--- Problem ---
Go through the lines below and copy each one that holds the string "just".

Stored data:
----
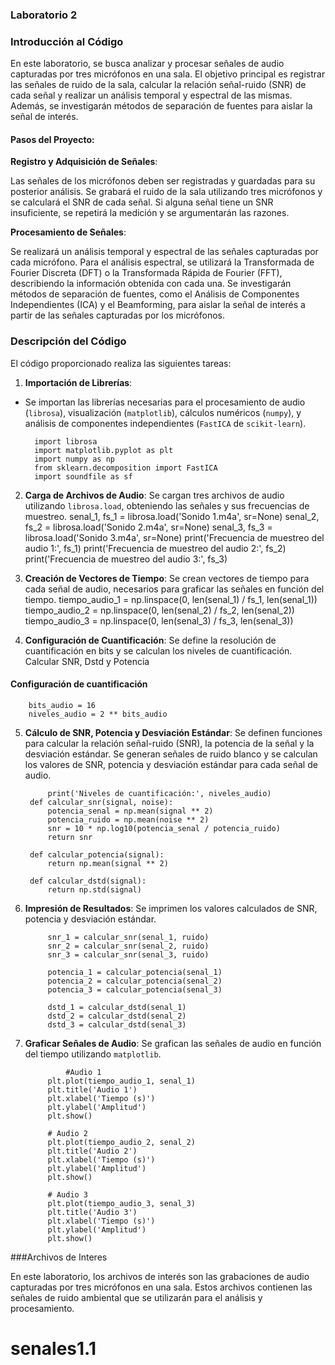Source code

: ### Laboratorio 2

### Introducción al Código

En este laboratorio, se busca analizar y procesar señales de audio capturadas por tres micrófonos en una sala. El objetivo principal es registrar las señales de ruido de la sala, calcular la relación señal-ruido (SNR) de cada señal y realizar un análisis temporal y espectral de las mismas. Además, se investigarán métodos de separación de fuentes para aislar la señal de interés.

#### Pasos del Proyecto:

**Registro y Adquisición de Señales**:

   Las señales de los micrófonos deben ser registradas y guardadas para su posterior análisis.
   Se grabará el ruido de la sala utilizando tres micrófonos y se calculará el SNR de cada señal. Si alguna señal tiene un SNR insuficiente, se repetirá la medición y se argumentarán las razones.

**Procesamiento de Señales**:

   Se realizará un análisis temporal y espectral de las señales capturadas por cada micrófono. Para el análisis espectral, se utilizará la Transformada de Fourier Discreta (DFT) o la Transformada Rápida de Fourier (FFT), describiendo la información obtenida con cada una.
   Se investigarán métodos de separación de fuentes, como el Análisis de Componentes Independientes (ICA) y el Beamforming, para aislar la señal de interés a partir de las señales capturadas por los micrófonos.

### Descripción del Código

El código proporcionado realiza las siguientes tareas:

1. **Importación de Librerías**:

- Se importan las librerías necesarias para el procesamiento de audio (`librosa`), visualización (`matplotlib`), cálculos numéricos (`numpy`), y análisis de componentes independientes (`FastICA` de `scikit-learn`).

	

		import librosa
		import matplotlib.pyplot as plt
		import numpy as np
		from sklearn.decomposition import FastICA
		import soundfile as sf

2. **Carga de Archivos de Audio**:
    Se cargan tres archivos de audio utilizando `librosa.load`, obteniendo las señales y sus frecuencias de muestreo.
		senal_1, fs_1 = librosa.load('Sonido 1.m4a', sr=None)
		senal_2, fs_2 = librosa.load('Sonido 2.m4a', sr=None)
		senal_3, fs_3 = librosa.load('Sonido 3.m4a', sr=None)
		print('Frecuencia de muestreo del audio 1:', fs_1)
		print('Frecuencia de muestreo del audio 2:', fs_2)
print('Frecuencia de muestreo del audio 3:', fs_3)

3. **Creación de Vectores de Tiempo**:
    Se crean vectores de tiempo para cada señal de audio, necesarios para graficar las señales en función del tiempo.
		tiempo_audio_1 = np.linspace(0, len(senal_1) / fs_1, len(senal_1))
		tiempo_audio_2 = np.linspace(0, len(senal_2) / fs_2, len(senal_2))
		tiempo_audio_3 = np.linspace(0, len(senal_3) / fs_3, len(senal_3))


4. **Configuración de Cuantificación**:
    Se define la resolución de cuantificación en bits y se calculan los niveles de cuantificación.
	 Calcular SNR, Dstd y Potencia
#### Configuración de cuantificación
		bits_audio = 16
		niveles_audio = 2 ** bits_audio

5. **Cálculo de SNR, Potencia y Desviación Estándar**:
     Se definen funciones para calcular la relación señal-ruido (SNR), la potencia de la señal y la desviación estándar.
     Se generan señales de ruido blanco y se calculan los valores de SNR, potencia y desviación estándar para cada señal de audio.

			print('Niveles de cuantificación:', niveles_audio)
		def calcular_snr(signal, noise):
			potencia_senal = np.mean(signal ** 2)
			potencia_ruido = np.mean(noise ** 2)
			snr = 10 * np.log10(potencia_senal / potencia_ruido)
			return snr

		def calcular_potencia(signal):
			return np.mean(signal ** 2)

		def calcular_dstd(signal):
			return np.std(signal)

6. **Impresión de Resultados**:
    Se imprimen los valores calculados de SNR, potencia y desviación estándar.

			snr_1 = calcular_snr(senal_1, ruido)
			snr_2 = calcular_snr(senal_2, ruido)
			snr_3 = calcular_snr(senal_3, ruido)

			potencia_1 = calcular_potencia(senal_1)
			potencia_2 = calcular_potencia(senal_2)
			potencia_3 = calcular_potencia(senal_3)

			dstd_1 = calcular_dstd(senal_1)
			dstd_2 = calcular_dstd(senal_2)
			dstd_3 = calcular_dstd(senal_3)
7. **Graficar Señales de Audio**:
    Se grafican las señales de audio en función del tiempo utilizando `matplotlib`.
  
  				#Audio 1
			plt.plot(tiempo_audio_1, senal_1)
			plt.title('Audio 1')
			plt.xlabel('Tiempo (s)')
			plt.ylabel('Amplitud')
			plt.show()

			# Audio 2
			plt.plot(tiempo_audio_2, senal_2)
			plt.title('Audio 2')
			plt.xlabel('Tiempo (s)')
			plt.ylabel('Amplitud')
			plt.show()

			# Audio 3
			plt.plot(tiempo_audio_3, senal_3)
			plt.title('Audio 3')
			plt.xlabel('Tiempo (s)')
			plt.ylabel('Amplitud')
			plt.show()

###Archivos de Interes

En este laboratorio, los archivos de interés son las grabaciones de audio capturadas por tres micrófonos en una sala. Estos archivos contienen las señales de ruido ambiental que se utilizarán para el análisis y procesamiento.



# senales1.1
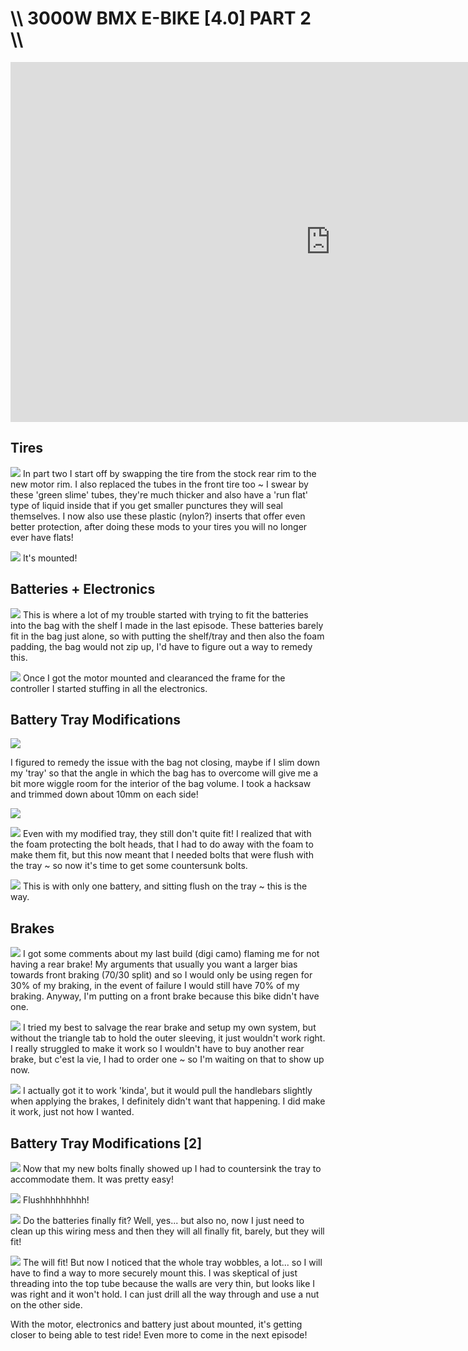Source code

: # \\\ 3000W BMX E-BIKE [4.0] PART 2 \\\

<iframe width="1024" height="576" src="https://www.youtube.com/embed/lXNw98zmL-Q" title="YouTube video player" frameborder="0" allow="accelerometer; autoplay; clipboard-write; encrypted-media; gyroscope; picture-in-picture" allowfullscreen></iframe>

## Tires

![](motortire.jpg)
In part two I start off by swapping the tire from the stock rear rim to the new motor rim. I also replaced the tubes in the front tire too ~ I swear by these 'green slime' tubes, they're much thicker and also have a 'run flat' type of liquid inside that if you get smaller punctures they will seal themselves. I now also use these plastic (nylon?) inserts that offer even better protection, after doing these mods to your tires you will no longer ever have flats! 

![](mounted.jpg)
It's mounted!

## Batteries + Electronics

![](fitment.jpg)
This is where a lot of my trouble started with trying to fit the batteries into the bag with the shelf I made in the last episode. These batteries barely fit in the bag just alone, so with putting the shelf/tray and then also the foam padding, the bag would not zip up, I'd have to figure out a way to remedy this. 

![](electronics.jpg)
Once I got the motor mounted and clearanced the frame for the controller I started stuffing in all the electronics. 

## Battery Tray Modifications

![](battray.jpg)

I figured to remedy the issue with the bag not closing, maybe if I slim down my 'tray' so that the angle in which the bag has to overcome will give me a bit more wiggle room for the interior of the bag volume. I took a hacksaw and trimmed down about 10mm on each side! 

![](battray2.jpg)

![](batteries2.jpg)
Even with my modified tray, they still don't quite fit! I realized that with the foam protecting the bolt heads, that I had to do away with the foam to make them fit, but this now meant that I needed bolts that were flush with the tray ~ so now it's time to get some countersunk bolts. 

![](closer.jpg)
This is with only one battery, and sitting flush on the tray ~ this is the way. 

## Brakes

![](frontbrake.jpg)
I got some comments about my last build (digi camo) flaming me for not having a rear brake! My arguments that usually you want a larger bias towards front braking (70/30 split) and so I would only be using regen for 30% of my braking, in the event of failure I would still have 70% of my braking. Anyway, I'm putting on a front brake because this bike didn't have one. 

![](rearbrake.jpg)
I tried my best to salvage the rear brake and setup my own system, but without the triangle tab to hold the outer sleeving, it just wouldn't work right. I really struggled to make it work so I wouldn't have to buy another rear brake, but c'est la vie, I had to order one ~ so I'm waiting on that to show up now. 

![](rearbrake2.jpg)
I actually got it to work 'kinda', but it would pull the handlebars slightly when applying the brakes, I definitely didn't want that happening. I did make it work, just not how I wanted. 

## Battery Tray Modifications [2]

![](sunk.jpg)
Now that my new bolts finally showed up I had to countersink the tray to accommodate them. It was pretty easy! 

![](flush.jpg)
Flushhhhhhhhh!

![](testfit.jpg)
Do the batteries finally fit? Well, yes... but also no, now I just need to clean up this wiring mess and then they will all finally fit, barely, but they will fit! 

![](fit2.jpg)
The will fit! But now I noticed that the whole tray wobbles, a lot... so I will have to find a way to more securely mount this. I was skeptical of just threading into the top tube because the walls are very thin, but looks like I was right and it won't hold. I can just drill all the way through and use a nut on the other side. 

With the motor, electronics and battery just about mounted, it's getting closer to being able to test ride! Even more to come in the next episode!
----
--- Written response ---
This is where a lot of my trouble started with trying to fit the batteries into the bag with the shelf I made in the last episode. These batteries barely fit in the bag just alone, so with putting the shelf/tray and then also the foam padding, the bag would not zip up, I'd have to figure out a way to remedy this. 
I tried my best to salvage the rear brake and setup my own system, but without the triangle tab to hold the outer sleeving, it just wouldn't work right. I really struggled to make it work so I wouldn't have to buy another rear brake, but c'est la vie, I had to order one ~ so I'm waiting on that to show up now. 
I actually got it to work 'kinda', but it would pull the handlebars slightly when applying the brakes, I definitely didn't want that happening. I did make it work, just not how I wanted. 
Do the batteries finally fit? Well, yes... but also no, now I just need to clean up this wiring mess and then they will all finally fit, barely, but they will fit! 
The will fit! But now I noticed that the whole tray wobbles, a lot... so I will have to find a way to more securely mount this. I was skeptical of just threading into the top tube because the walls are very thin, but looks like I was right and it won't hold. I can just drill all the way through and use a nut on the other side. 
With the motor, electronics and battery just about mounted, it's getting closer to being able to test ride! Even more to come in the next episode!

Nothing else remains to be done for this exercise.